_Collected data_

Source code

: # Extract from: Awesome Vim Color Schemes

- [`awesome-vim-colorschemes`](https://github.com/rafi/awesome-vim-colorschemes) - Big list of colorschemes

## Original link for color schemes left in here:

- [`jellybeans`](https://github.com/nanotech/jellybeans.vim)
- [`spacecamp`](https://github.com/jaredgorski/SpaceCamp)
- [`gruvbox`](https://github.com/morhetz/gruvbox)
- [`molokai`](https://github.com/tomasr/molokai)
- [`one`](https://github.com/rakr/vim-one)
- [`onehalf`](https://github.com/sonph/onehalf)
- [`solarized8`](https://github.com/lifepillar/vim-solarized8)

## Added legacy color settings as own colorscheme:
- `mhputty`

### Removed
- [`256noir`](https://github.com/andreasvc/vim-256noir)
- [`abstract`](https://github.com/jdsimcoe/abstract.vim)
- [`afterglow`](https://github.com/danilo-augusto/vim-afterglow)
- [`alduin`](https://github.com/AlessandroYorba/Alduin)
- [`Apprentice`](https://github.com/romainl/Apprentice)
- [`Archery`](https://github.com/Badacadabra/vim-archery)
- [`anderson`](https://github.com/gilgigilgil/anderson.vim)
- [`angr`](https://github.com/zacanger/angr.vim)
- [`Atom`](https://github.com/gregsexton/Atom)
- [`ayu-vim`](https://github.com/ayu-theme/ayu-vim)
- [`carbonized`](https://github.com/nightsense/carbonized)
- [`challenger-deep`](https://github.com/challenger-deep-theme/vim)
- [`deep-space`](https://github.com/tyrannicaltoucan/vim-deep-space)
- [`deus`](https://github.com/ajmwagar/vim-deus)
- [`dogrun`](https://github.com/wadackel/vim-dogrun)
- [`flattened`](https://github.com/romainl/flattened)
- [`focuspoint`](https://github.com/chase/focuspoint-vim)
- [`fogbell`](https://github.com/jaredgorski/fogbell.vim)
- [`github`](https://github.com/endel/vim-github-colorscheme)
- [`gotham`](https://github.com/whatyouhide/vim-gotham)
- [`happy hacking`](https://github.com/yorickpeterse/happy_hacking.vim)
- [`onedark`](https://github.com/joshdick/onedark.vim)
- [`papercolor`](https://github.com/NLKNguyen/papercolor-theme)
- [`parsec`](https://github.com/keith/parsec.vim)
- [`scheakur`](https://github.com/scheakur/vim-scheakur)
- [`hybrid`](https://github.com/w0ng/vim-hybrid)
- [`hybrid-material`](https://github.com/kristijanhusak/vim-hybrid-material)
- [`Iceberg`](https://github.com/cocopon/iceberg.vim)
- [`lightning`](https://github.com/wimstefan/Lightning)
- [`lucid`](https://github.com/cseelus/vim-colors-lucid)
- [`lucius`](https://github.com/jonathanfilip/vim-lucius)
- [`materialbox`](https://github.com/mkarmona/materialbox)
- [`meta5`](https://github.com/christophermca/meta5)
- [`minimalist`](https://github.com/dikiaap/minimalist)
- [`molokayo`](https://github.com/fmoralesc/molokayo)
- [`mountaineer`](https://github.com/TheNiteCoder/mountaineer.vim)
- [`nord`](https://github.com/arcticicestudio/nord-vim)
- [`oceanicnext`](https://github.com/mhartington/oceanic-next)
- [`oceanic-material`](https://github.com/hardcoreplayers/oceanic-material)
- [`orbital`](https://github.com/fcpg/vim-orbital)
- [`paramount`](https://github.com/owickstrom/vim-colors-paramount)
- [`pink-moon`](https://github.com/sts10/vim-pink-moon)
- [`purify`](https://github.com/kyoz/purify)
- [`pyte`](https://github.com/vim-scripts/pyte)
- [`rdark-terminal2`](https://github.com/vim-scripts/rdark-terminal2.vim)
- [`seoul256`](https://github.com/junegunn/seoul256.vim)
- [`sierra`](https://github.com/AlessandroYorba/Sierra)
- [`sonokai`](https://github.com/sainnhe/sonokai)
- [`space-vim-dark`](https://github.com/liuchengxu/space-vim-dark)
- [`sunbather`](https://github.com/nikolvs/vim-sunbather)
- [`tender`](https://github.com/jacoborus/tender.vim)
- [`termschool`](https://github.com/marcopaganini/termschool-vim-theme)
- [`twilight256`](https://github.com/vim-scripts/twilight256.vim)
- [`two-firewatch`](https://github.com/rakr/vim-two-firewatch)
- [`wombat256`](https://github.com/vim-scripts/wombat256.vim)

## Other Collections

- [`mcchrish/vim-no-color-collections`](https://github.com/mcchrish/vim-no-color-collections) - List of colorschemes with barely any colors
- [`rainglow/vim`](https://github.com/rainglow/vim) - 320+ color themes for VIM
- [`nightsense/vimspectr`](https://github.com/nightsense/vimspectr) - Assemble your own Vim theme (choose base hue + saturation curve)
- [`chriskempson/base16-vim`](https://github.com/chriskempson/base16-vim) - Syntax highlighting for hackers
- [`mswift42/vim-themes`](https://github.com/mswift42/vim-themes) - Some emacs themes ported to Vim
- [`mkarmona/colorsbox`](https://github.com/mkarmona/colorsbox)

_Task description_
Using the data above, show each line where "AlessandroYorba" occurs.

_Finished task_
- [`alduin`](https://github.com/AlessandroYorba/Alduin)
- [`sierra`](https://github.com/AlessandroYorba/Sierra)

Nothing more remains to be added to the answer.